The file pancake_orders.10M.csv.gz contains 10 million registers, with the following columns:

┌──────────────┬────────┬────────────┬────────────────┬─────────────┐
│      ts      │ price  │ item_count │ source_country │ coupon_code │
│   timestamp  │ double │   int64    │    varchar     │   varchar   │
├──────────────┼────────┼────────────┼────────────────┼─────────────┤
│ 16:36:19.794 │   3.85 │          1 │ BR             │ 501826      │
│ 16:49:30.072 │   6.36 │          4 │ PY             │ 2bd108      │
│ 16:51:26.371 │   6.36 │          1 │ MF             │ cfaed6      │
└──────────────┴────────┴────────────┴────────────────┴─────────────┘

Data file can be found here: pancake_orders.10M.csv.gz.
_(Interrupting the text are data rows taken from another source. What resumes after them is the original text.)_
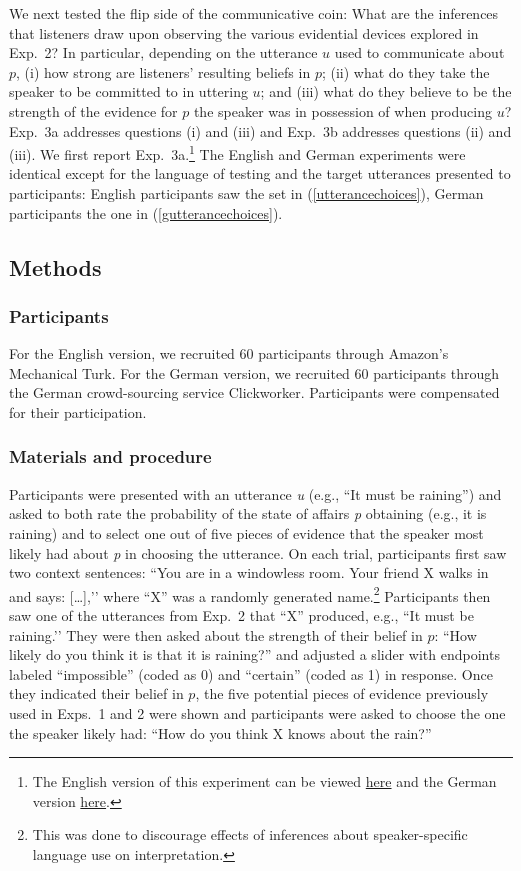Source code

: \documentclass[11pt]{article}
\newcommand{\eref}[1]{(\ref{#1})}
\begin{document}
We next tested the flip side of the communicative coin: What are the inferences that listeners draw upon observing the various evidential devices explored in Exp.~2? In particular, depending on the utterance $u$ used to communicate about $p$, (i) how strong are listeners' resulting beliefs in $p$; (ii) what do they take the speaker to be committed to in uttering $u$; and (iii)  what do they believe to be the strength of the evidence for $p$ the speaker was in possession of when producing $u$? Exp.~3a addresses questions (i) and (iii) and Exp.~3b addresses questions (ii) and (iii). We first report Exp.~3a.\footnote{The English version of this experiment can be viewed \href{http://stanford.edu/~jdegen/72_modals_comprehension_evidence_room/modals.html}{here} and the German version \href{http://web.stanford.edu/~jdegen/cgi-bin/2_dp_comprehension_listenerbelief/modals.html}{here}.} The English and German experiments were identical except for the language of testing and the target utterances presented to participants: English participants saw the set in \eref{utterancechoices},  German participants the one in \eref{gutterancechoices}.

\subsection{Methods}

\subsubsection{Participants}

For the English version, we recruited 60 participants through Amazon's Mechanical Turk. 
For the German version, we recruited 60 participants through the German crowd-sourcing service Clickworker. Participants were compensated for their participation.

\subsubsection{Materials and procedure}

Participants were presented with an utterance \emph{u} (e.g., ``It must be raining'') and asked to both rate the probability of the state of affairs \emph{p} obtaining (e.g., it is raining) and to select one out of five pieces of evidence that the speaker most likely had about \emph{p} in choosing the utterance. On each trial, participants first saw two context sentences: ``You are in a windowless room. Your friend X walks in and says: […],’’ where ``X'' was a randomly generated name.\footnote{This was done to discourage effects of inferences about speaker-specific language use on interpretation.} Participants then saw one of the utterances from Exp.~2 that ``X'' produced, e.g., ``It must be raining.’’ They were then asked about the strength of their belief in $p$: ``How likely do you think it is that it is raining?'' and adjusted a slider with endpoints labeled ``impossible'' (coded as 0) and ``certain'' (coded as 1) in response. Once they indicated their belief in $p$, the five potential pieces of evidence previously used in Exps.~1 and 2 were shown and participants were asked to choose the one the speaker likely had: ``How do you think X knows about the rain?'' 
\end{document}

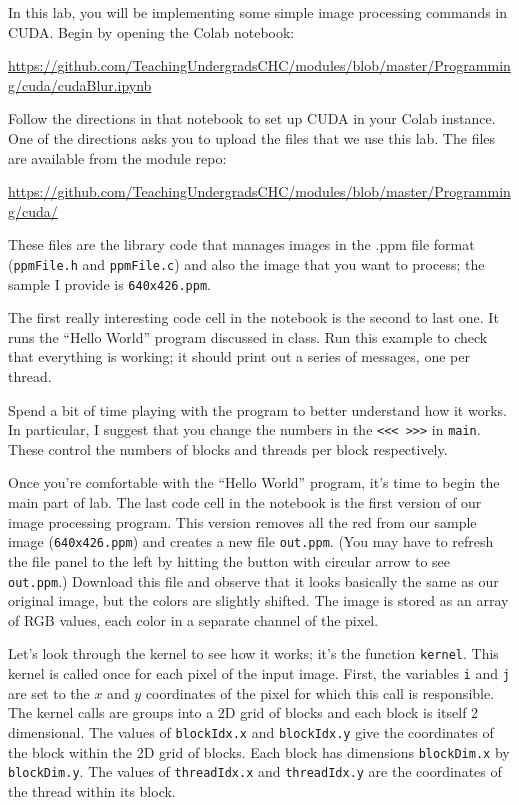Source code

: \documentclass{article}
\begin{document}
In this lab, you will be implementing some simple image processing
commands in CUDA.
Begin by opening the Colab notebook:
\begin{center}
\small\url{https://github.com/TeachingUndergradsCHC/modules/blob/master/Programming/cuda/cudaBlur.ipynb}
\end{center}
Follow the directions in that notebook to set up CUDA in your Colab
instance. One of the directions asks you to upload the files that we
use this lab.
The files are available from the module repo:
\begin{center}
  \small\url{https://github.com/TeachingUndergradsCHC/modules/blob/master/Programming/cuda/}
\end{center}
These files are the library code that manages images in the .ppm
file format ({\tt ppmFile.h} and {\tt ppmFile.c}) and also the image
that you want to process; the sample I provide is {\tt 640x426.ppm}.

The first really interesting code cell in the notebook is the second
to last one.
It runs the ``Hello World'' program discussed in class.
Run this example to check that everything is working; it should print
out a series of messages, one per thread. 

Spend a bit of time playing with the program to better understand how
it works.
In particular, I suggest that you change the numbers in the
{\tt <<< >>>} in {\tt main}.
These control the numbers of blocks and threads per block respectively.

Once you’re comfortable with the ``Hello World'' program, it’s
time to begin the main part of lab.
The last code cell in the notebook
is the first version of our image processing program.
This version removes all the red from our sample image ({\tt 640x426.ppm})
and creates a new file {\tt out.ppm}.
(You may have to refresh the file panel to the left
by hitting the button with circular arrow to see {\tt out.ppm}.)
Download this file and observe that it looks basically the same as our
original image, but the colors are slightly shifted.
The image is stored as an array of RGB values, each color in a
separate channel of the pixel. 

Let's look through the kernel to see how it works; it's the function
{\tt kernel}.
This kernel is called once for each pixel of the input image.
First, the variables {\tt i} and {\tt j} are set to the $x$ and $y$
coordinates of the pixel for which this call is
responsible.
The kernel calls are groups into a 2D grid of blocks and each block
is itself 2 dimensional.
The values of {\tt blockIdx.x} and {\tt blockIdx.y} give the
coordinates of the block within the 2D grid of blocks.
Each block has dimensions {\tt blockDim.x} by {\tt blockDim.y}.
The values of {\tt threadIdx.x} and {\tt threadIdx.y} are the
coordinates of the thread within its block. 
\end{document}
Do not decompress it, DuckDB is able to read compressed files on the fly.

You are required to get the top-ten countries with more sales, mixing the data with countries.jsonl file. You can only use DuckDB, no external tooling.

curl -sX POST https://kitchen.luisbelloch.es/api/:team/e3 -d 'Namibia,299101.0800000052'

Optional: Try to query directly the CSV and also load the data into a some.duckdb file. Does the later make a difference in performance?

Optional: Save the results as Parquet and repeat the performance experiment.

🍣 Main: Marinated ClickHouse

Solve the exercise by sending the 5^th row (Peru), like in the previous exercise.

curl -sX POST https://kitchen.luisbelloch.es/api/:team/e4 -d 'Namibia,299101.0800000052'

🧁 Dessert: JQ salty rotten chocolate pudding

Using jq only, read the file sales.csv and produce a list the top-ten countries with most sales. Because reasons.

Food Allergy Warning: Please be advised that our food may have come in contact or contain unix nuts, terminal traces, bash fish or console peanuts.